C’è un ragazzo in sella allo scooter che attende il transito di un’auto, appostato dietro un’altra macchina parcheggiata. E non appena la vettura passa lancia contro il finestrino un oggetto – una bottiglia o una lattina – che si schianta contro la macchina e cade sull’asfalto, mentre il ragazzino preme l’acceleratore e va via, in direzione contraria.
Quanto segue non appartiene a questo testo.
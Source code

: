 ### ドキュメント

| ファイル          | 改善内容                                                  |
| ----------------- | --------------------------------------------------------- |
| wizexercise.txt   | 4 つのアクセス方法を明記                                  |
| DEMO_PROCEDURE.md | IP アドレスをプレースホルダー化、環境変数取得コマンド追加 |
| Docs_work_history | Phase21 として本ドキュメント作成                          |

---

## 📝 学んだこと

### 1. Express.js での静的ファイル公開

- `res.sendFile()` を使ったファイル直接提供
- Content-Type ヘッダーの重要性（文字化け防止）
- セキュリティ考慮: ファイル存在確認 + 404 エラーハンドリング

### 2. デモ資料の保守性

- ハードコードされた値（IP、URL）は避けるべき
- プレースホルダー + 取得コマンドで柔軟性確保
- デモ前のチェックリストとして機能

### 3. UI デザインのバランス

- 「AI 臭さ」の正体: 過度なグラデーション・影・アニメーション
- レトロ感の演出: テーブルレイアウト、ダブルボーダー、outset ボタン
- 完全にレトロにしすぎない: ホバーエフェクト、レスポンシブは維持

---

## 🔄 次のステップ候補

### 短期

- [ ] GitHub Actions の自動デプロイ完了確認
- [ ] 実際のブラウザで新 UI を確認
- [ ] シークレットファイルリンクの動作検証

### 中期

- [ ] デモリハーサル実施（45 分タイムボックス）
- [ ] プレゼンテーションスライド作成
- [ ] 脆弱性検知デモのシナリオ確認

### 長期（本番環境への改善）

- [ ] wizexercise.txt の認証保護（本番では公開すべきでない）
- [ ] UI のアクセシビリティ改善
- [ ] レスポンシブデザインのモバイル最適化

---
Il tiro a bersaglio va in scena a Taranto, lungo viale Liguria, tra le principali arterie commerciali della città. Dove gruppi di ragazzini mettono nel mirino gli automobilisti e lanciano oggetti d’ogni tipo, bottigliette, gavettoni, lattine e altro ancora per poi fuggire e reiterare la sfida poco dopo, con altri malcapitati. La scena è stata immortalata da una residente ed è finita virale dopo la pubblicazione della pagina locale "Taranto è lui", che ha innescato un acceso dibattito data la pericolosità del gesto, compiuto, apparentemente, senza cognizione del rischio corso dagli automobilisti.

Come si vede nel filmato, l’auto colpita frena di colpo, ma in circostanze del genere il rischio maggiore è che il guidatore perda il controllo del mezzo. A stare alle segnalazioni degli utenti, non sarebbe la prima volta, per Taranto. Da qui la rabbia generalizzata. Che involge anche alcuni sindacati delle forze dell’ordine. Così Unarma Puglia, associazione sindacale dei carabinieri, che parla di "Emergenza sicurezza".